Wherever "default" shows up in the records below, copy the whole line.
(Source material begins)
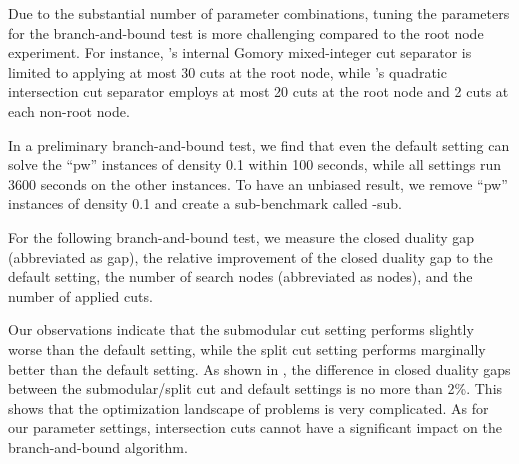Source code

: Due to the substantial number of parameter combinations, tuning the parameters for the branch-and-bound test is more challenging compared to the root node experiment. For instance, \scip's internal Gomory mixed-integer cut separator \cite{BibEntry2023Jul2,cornuejols2013safety} is limited to applying at most 30 cuts at the root node, while \scip's quadratic intersection cut separator \cite{BibEntry2023Jul3,chmiela2022implementation} employs at most 20 cuts at the root node and 2 cuts at each non-root node.


In a preliminary branch-and-bound test, we find  that even the default setting can solve the ``pw'' instances of density 0.1 within 100 seconds, while all settings run 3600  seconds on the other instances. To have an unbiased result, we remove ``pw'' instances of density 0.1 and create a sub-benchmark called \maxcut-sub.


For the following branch-and-bound test, we measure the closed duality gap (abbreviated as gap), the relative improvement of the closed duality gap to the default setting, the number of search nodes (abbreviated as nodes), and the number of applied cuts.

\begin{table} [htbp]
\centering
{}
\caption{Summary of \maxcut-sub results in the embedded branch-and-bound test}\label{Aalpha}
\end{table}

Our observations indicate that the submodular cut setting performs slightly worse than the default setting, while the split cut setting performs marginally better than the default setting. As shown in , the difference in closed duality gaps between the submodular/split cut and default settings is no more than 2\%.
This shows that the optimization landscape of \maxcut problems is very complicated. As for our parameter settings, intersection cuts cannot have a significant impact on the branch-and-bound algorithm.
(Source material ends)
* **Expected output**:
In a preliminary branch-and-bound test, we find  that even the default setting can solve the ``pw'' instances of density 0.1 within 100 seconds, while all settings run 3600  seconds on the other instances. To have an unbiased result, we remove ``pw'' instances of density 0.1 and create a sub-benchmark called \maxcut-sub.
For the following branch-and-bound test, we measure the closed duality gap (abbreviated as gap), the relative improvement of the closed duality gap to the default setting, the number of search nodes (abbreviated as nodes), and the number of applied cuts.
Our observations indicate that the submodular cut setting performs slightly worse than the default setting, while the split cut setting performs marginally better than the default setting. As shown in , the difference in closed duality gaps between the submodular/split cut and default settings is no more than 2\%.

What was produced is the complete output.